31 décembre 2003 : Les fêtes de la Noël et du Nouvel An, se sont déroulées sous les bombes en Irak, ou les cycles de violences -  «pacification» et résistance - n'épargnent personne. L'opération «poigne de fer», engagée par la coalition, n'a pu établir l'ordre américain. Les attaques de Kerbala, la ville sainte des chïtes, contre le siège du commandement et du gouvernorat - quatre voitures pleines d'explosives, 13 morts et une centaine de blessés - montrent que la résistance ne se limite pas au triangle sunnite. Ce baptême de feu du commandement polonais du secteur et du corps expéditionnaire bulgare, n'est pas de nature à assurer l'engagement de nouvelles troupes alliées. Comment peut-on réhabiliter la paix, dans ces temps de guerres ? Comment faire bénéficier l'homme du droit inaliénable à la vie ? Comment faire valoir les droits de l'homme, comme praxis et vécu et condamner les vulgates guerrières ?  Comment remettre l'espoir à l'ordre du jour, à la veille de la nouvelle année ? 

 

◊◊

 

Est-ce que la guerre d'Irak inaugure une nouvelle politique américaine  d'expansion ? L'historien averti, attentif au long terme, remarque plutôt un processus de continuité, induit par la dynamique économique et les mutations géopolitiques et qui s'adapte au contexte général et tient compte des rapports de forces avec les partenaires.  La nouvelle donne, annoncée par la fin de la guerre froide, l'implosion de l'URSS et ses effets dans le court et le moyen terme, à savoir la re-dimension des ambitions des puissances moyennes et le déclin conséquent du tiers-mondisme a privilégié les USA, sur une scène internationale quasi-monopolaire. Est-ce que l'Establishment américain a voulu exploiter cette situation, pour remodeler le monde, à son avantage, utilisant le Moyen-Orient comme rampe de lancement ? Fait d'évidence, sa re-définition de ses enjeux intègre implicitement son contrôle des forces de dissuasion, sa maîtrise des sources d'hydrocarbures et sa domination du marché-monde.

 

Peut-on inscrire l'aire de domination américaine dans l'itinéraire historique des empires et envisager - ne fut-ce, comme cas d'école ! - sa chute ? Certains analystes se sont empressés de l'envisager, sinon de l'annoncer.
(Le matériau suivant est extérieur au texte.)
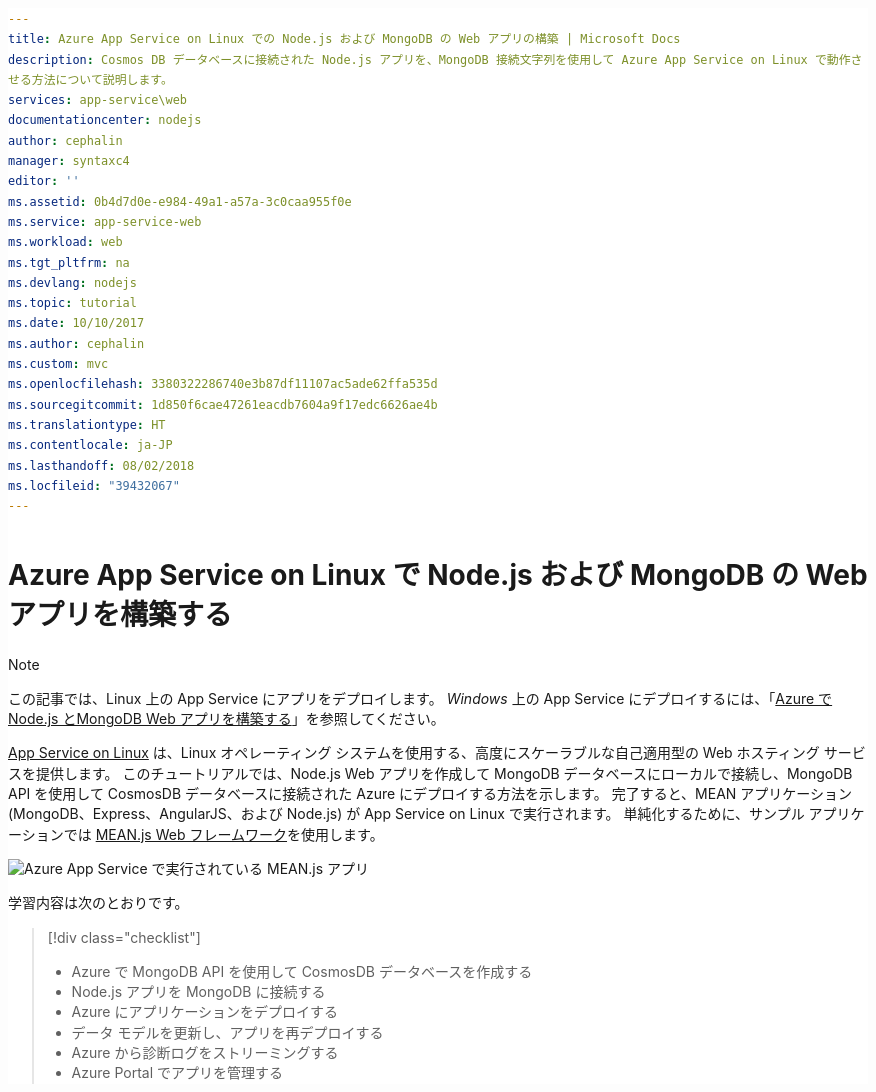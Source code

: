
 ```yaml
---
title: Azure App Service on Linux での Node.js および MongoDB の Web アプリの構築 | Microsoft Docs
description: Cosmos DB データベースに接続された Node.js アプリを、MongoDB 接続文字列を使用して Azure App Service on Linux で動作させる方法について説明します。
services: app-service\web
documentationcenter: nodejs
author: cephalin
manager: syntaxc4
editor: ''
ms.assetid: 0b4d7d0e-e984-49a1-a57a-3c0caa955f0e
ms.service: app-service-web
ms.workload: web
ms.tgt_pltfrm: na
ms.devlang: nodejs
ms.topic: tutorial
ms.date: 10/10/2017
ms.author: cephalin
ms.custom: mvc
ms.openlocfilehash: 3380322286740e3b87df11107ac5ade62ffa535d
ms.sourcegitcommit: 1d850f6cae47261eacdb7604a9f17edc6626ae4b
ms.translationtype: HT
ms.contentlocale: ja-JP
ms.lasthandoff: 08/02/2018
ms.locfileid: "39432067"
---
```

# <a name="build-a-nodejs-and-mongodb-web-app-in-azure-app-service-on-linux"></a>Azure App Service on Linux で Node.js および MongoDB の Web アプリを構築する

> [!NOTE]
> この記事では、Linux 上の App Service にアプリをデプロイします。 _Windows_ 上の App Service にデプロイするには、「[Azure で Node.js とMongoDB Web アプリを構築する](../app-service-web-tutorial-nodejs-mongodb-app.md)」を参照してください。
>

[App Service on Linux](app-service-linux-intro.md) は、Linux オペレーティング システムを使用する、高度にスケーラブルな自己適用型の Web ホスティング サービスを提供します。 このチュートリアルでは、Node.js Web アプリを作成して MongoDB データベースにローカルで接続し、MongoDB API を使用して CosmosDB データベースに接続された Azure にデプロイする方法を示します。 完了すると、MEAN アプリケーション (MongoDB、Express、AngularJS、および Node.js) が App Service on Linux で実行されます。 単純化するために、サンプル アプリケーションでは [MEAN.js Web フレームワーク](http://meanjs.org/)を使用します。

![Azure App Service で実行されている MEAN.js アプリ](./media/tutorial-nodejs-mongodb-app/meanjs-in-azure.png)

学習内容は次のとおりです。

> [!div class="checklist"]
> * Azure で MongoDB API を使用して CosmosDB データベースを作成する
> * Node.js アプリを MongoDB に接続する
> * Azure にアプリケーションをデプロイする
> * データ モデルを更新し、アプリを再デプロイする
> * Azure から診断ログをストリーミングする
> * Azure Portal でアプリを管理する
Cette approche méthodologique relève de la gageure. L'histoire n'est pas un perpétuel recommencement. Chaque fait historique est déterminé par ses données spécifiques. L'ère post-moderne et ses situations de paradoxes, le changement global qu'elle a induit, la disparition des règles de jeux habituels, rendent nos références d'analyse peu pertinents. Pis encore, obsolètes. Nous devons désormais naviguer à vue d'œil et limiter le champs des prospectives géopolitiques.  Et d'abord, peut-on se risquer à définir le nouvel empire américain[63]? Fondé sur la maîtrise effective du terrain et le contrôle des flux énergétiques, financiers et commerciaux, il ne peut être qualifié de virtuel ou d'informel ? Son soft power est convainquant dans la mesure où  il se fonde sur la puissance militaire et l'appareil de l'Etat, donc sur les instruments du hard power.

 

Tout dépend, en fin de compte des réactions que «le nouvel empire» suscite sur le terrain, sur les différentes scènes d'engagements militaires, sur son aire-cible moyen-orientale et sur son partenariat mondial. Mais n'occultons pas la réaction interne et la prise de décision du citoyen américain. Par définition, toute guerre s'engage sur une multitude de fonts. Mais elle appréhende, en premier lieu, le citoyen qu'on fait la guerre en son nom. A l'instar de l'épreuve vietnamienne, son ultime regard peut être déterminant.

 

Khalifa Chater

31 décembre 2003.

 

Etudes Internationales, n°90, 1/2004.

Sous-presse

Notes 

[63] - Voir le dossier "comment vivent et meurent les empires", in Marianne,  n°348-349, semaines du 22 déc. 2003 -4 janvier 2004, pp. 41 -  105.